Batch inserts simply means sending multiple update statements in one transaction and one call to the database. Denodo supports this capability when caching data and also when using the Data Movement functionality.
Note that for some data sources the use of batch inserts will require some additional configuration, see, for instance, MySQL configuration for batch inserts.

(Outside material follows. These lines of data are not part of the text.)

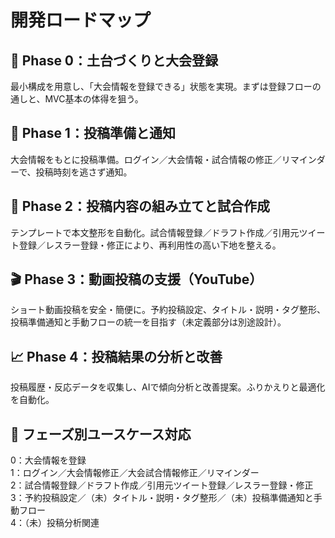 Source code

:# 開発ロードマップ

## 🌱 Phase 0：土台づくりと大会登録

最小構成を用意し、「大会情報を登録できる」状態を実現。まずは登録フローの通しと、MVC基本の体得を狙う。

## 🚀 Phase 1：投稿準備と通知

大会情報をもとに投稿準備。ログイン／大会情報・試合情報の修正／リマインダーで、投稿時刻を逃さず通知。

## 🧩 Phase 2：投稿内容の組み立てと試合作成

テンプレートで本文整形を自動化。試合情報登録／ドラフト作成／引用元ツイート登録／レスラー登録・修正により、再利用性の高い下地を整える。

## 🎬 Phase 3：動画投稿の支援（YouTube）

ショート動画投稿を安全・簡便に。予約投稿設定、タイトル・説明・タグ整形、投稿準備通知と手動フローの統一を目指す（未定義部分は別途設計）。

## 📈 Phase 4：投稿結果の分析と改善

投稿履歴・反応データを収集し、AIで傾向分析と改善提案。ふりかえりと最適化を自動化。

## 🌇 フェーズ別ユースケース対応

0：大会情報を登録  
1：ログイン／大会情報修正／大会試合情報修正／リマインダー  
2：試合情報登録／ドラフト作成／引用元ツイート登録／レスラー登録・修正  
3：予約投稿設定／（未）タイトル・説明・タグ整形／（未）投稿準備通知と手動フロー  
4：（未）投稿分析関連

The parameter “Batch insert size” determines the number of rows per batch. The default value is the Batch size defined for the database in the “Cache configuration” dialog of the database (Administration – Database Management dialog). If the database does not define the Batch size, the cache module uses the value defined for the Server (Administration – Server Configuration – Cache - Read & Write menu).
This value can be changed for a particular view too (View Options tab):
Increasing this value may improve the performance of the cache insertion but there should be a balance between the number of rows and the amount of memory required by the server for that batch insert size. If the batch insert size is too big and the server requires a lot of memory to perform the insert a performance degradation may occur.
The parameter “Batch insert size” can be configured for the “Data Movement” functionality when defining the data source configuration in the “Read & Write” tab.
This number will be used to define the number of INSERT requests per batch during a Data Movement process. When performing Data Movement the Server is inserting data obtained from one data source into another. If the value of the target data source’s configuration property “Supports batch inserts” is “yes”, Virtual DataPort inserts the rows into the database in batches.
More information about Data Movement can be found in the Virtual DataPort Administration Guide. This property does not affect INSERT statements sent to this data source because they are not executed in batches.